USAA contends that the trial court erred in granting JNOV finding it liable for
penalties and attorney fees for failure to tender medical payments. We agree with the
trial court’s conclusion on this issue. Given Buller’s total medical expenses, even
disputing causation of some portion, the failure to tender the $5,000.00 medical
payments limit in this case warranted the award of penalties and attorney fees.
EVIDENCE
Buller contends the trial court erred in refusing to allow the introduction of
evidence of USAA’s policy limits as a factor for the jury to consider in determining
the reasonableness of USAA’s failure to make a UM tender.

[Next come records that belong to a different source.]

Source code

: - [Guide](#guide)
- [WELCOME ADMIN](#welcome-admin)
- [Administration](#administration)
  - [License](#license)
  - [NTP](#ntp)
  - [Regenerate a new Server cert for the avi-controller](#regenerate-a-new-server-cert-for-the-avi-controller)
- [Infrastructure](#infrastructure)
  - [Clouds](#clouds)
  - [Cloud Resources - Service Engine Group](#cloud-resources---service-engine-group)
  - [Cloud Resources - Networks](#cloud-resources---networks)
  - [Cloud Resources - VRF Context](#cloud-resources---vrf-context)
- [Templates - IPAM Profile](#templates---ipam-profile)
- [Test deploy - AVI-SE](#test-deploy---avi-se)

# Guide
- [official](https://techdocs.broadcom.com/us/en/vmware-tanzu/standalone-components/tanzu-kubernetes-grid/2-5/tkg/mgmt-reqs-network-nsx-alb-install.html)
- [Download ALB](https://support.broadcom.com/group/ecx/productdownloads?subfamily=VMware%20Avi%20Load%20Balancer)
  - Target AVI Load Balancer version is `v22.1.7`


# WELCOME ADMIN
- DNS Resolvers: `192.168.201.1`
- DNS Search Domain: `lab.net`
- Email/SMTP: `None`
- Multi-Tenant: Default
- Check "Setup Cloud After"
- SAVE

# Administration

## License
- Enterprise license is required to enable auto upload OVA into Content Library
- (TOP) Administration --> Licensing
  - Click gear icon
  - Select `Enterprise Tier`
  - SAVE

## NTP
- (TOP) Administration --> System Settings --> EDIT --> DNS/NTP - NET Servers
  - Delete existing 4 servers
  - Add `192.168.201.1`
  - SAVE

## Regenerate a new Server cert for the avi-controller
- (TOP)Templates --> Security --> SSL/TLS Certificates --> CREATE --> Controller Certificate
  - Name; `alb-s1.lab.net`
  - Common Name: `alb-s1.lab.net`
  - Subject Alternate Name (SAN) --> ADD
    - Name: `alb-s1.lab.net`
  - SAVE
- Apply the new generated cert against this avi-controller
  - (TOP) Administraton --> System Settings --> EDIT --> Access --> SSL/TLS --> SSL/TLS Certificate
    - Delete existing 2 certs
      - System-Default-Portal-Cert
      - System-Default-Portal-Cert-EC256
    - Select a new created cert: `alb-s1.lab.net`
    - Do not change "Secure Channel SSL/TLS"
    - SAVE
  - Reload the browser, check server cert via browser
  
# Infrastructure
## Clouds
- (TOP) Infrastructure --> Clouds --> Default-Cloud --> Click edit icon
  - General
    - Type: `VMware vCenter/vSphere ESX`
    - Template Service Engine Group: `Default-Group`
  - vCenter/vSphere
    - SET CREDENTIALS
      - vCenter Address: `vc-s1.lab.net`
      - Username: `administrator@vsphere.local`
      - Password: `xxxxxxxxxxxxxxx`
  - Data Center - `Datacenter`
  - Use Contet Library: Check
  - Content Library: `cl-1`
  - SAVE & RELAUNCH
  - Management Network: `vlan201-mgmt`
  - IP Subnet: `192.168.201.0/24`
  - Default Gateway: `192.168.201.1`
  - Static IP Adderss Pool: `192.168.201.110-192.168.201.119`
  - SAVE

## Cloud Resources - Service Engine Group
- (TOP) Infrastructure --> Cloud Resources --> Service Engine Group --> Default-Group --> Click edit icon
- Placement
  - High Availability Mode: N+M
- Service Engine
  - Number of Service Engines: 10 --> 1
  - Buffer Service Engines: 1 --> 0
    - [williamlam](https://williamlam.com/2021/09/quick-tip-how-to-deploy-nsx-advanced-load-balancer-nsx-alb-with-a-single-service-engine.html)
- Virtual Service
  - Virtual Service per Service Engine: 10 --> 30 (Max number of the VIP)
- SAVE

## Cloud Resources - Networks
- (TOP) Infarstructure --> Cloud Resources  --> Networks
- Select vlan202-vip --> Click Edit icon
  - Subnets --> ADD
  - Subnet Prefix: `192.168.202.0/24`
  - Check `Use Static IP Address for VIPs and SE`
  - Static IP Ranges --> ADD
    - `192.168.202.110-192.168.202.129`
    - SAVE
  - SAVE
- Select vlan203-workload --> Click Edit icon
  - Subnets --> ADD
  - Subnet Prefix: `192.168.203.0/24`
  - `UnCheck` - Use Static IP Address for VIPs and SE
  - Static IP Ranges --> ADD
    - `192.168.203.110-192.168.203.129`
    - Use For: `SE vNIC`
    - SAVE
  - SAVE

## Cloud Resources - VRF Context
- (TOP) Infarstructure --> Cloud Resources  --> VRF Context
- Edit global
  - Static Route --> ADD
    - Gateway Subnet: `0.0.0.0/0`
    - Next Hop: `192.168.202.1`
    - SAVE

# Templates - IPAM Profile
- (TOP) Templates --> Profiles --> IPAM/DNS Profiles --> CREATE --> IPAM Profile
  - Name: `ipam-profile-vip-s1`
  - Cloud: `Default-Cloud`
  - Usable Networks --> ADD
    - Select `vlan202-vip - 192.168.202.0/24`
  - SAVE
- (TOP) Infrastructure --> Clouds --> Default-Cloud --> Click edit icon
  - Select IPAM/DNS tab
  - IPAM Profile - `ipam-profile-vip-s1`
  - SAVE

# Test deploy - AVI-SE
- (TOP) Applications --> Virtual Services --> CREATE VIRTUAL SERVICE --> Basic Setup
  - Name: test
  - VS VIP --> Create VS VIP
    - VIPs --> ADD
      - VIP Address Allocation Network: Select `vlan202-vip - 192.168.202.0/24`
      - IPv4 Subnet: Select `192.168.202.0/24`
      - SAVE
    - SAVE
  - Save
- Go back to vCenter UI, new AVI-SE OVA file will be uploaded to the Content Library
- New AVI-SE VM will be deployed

Louisiana Code of Evidence Article 411 provides that evidence of the amount
of liability insurance coverage provided under a policy shall not be presented to the
jury unless the amount of coverage is an issue which the jury must decide. In this
case, that issue was not before the jury. The trial court properly excluded the
evidence.
LOSS OF CONSORTIUM
USAA contends that the trial court erred in granting Buller’s motion for JNOV
on the issue of loss of consortium and in awarding $15,000.00.
In Rowe v. State Farm Mutual Automobile Insurance Co., 95-669, p. 25
(La.App. 3 Cir. 3/6/96), 670 So.2d 718, 732 (citations omitted), writ denied, 96-824
5 (La. 5/17/96), 673 So.2d 611, this court said:
The compensable elements of damage in a loss of consortium claim are loss of society, sex, service, and support. “Society” is broader than loss of sexual relations. It includes general love, companionship, and affection that the spouse loses as a result of the injury. ‘Service’ is uncompensated work around the house or educational help with the children which will, as a result of the injury, have to be obtained from another source and at some price.
After reviewing the record, we find no error in the trial court’s grant of JNOV on this
issue.
LEGAL INTEREST
USAA contends the trial court erred in awarding legal interest on the first
$25,000.00 in damages attributable to the underlying Farm Bureau Policy. We agree.
In order to recover legal interest from her UM insurer on a tortfeasor’s liability
insurance limits, a plaintiff must specifically reserve her rights to do so. Meaux v.
Onel, 05-1314 (La.App. 1 Cir. 06/09/06), 938 So.2d 759, writ denied 06-1724 (La.
11/03/06), 940 So.2d 663. In this case, Buller failed to reserve her rights to legal
interest with the required specificity. Accordingly, we amend the judgment to
provide that legal interest is not due on the first $25,000.00 of damages, said sum
being the amount of the underlying insurance policy limits afforded by Farm Bureau.
DECREE
For the foregoing reasons, we amend the judgment as indicated herein and we
affirm the judgment in all other aspects. All costs of these proceedings are taxed to
the Defendant, United Services Automobile Association.
This opinion is NOT DESIGNATED FOR PUBLICATION. Rule 2-16.3, Uniform Rules, Courts of Appeal.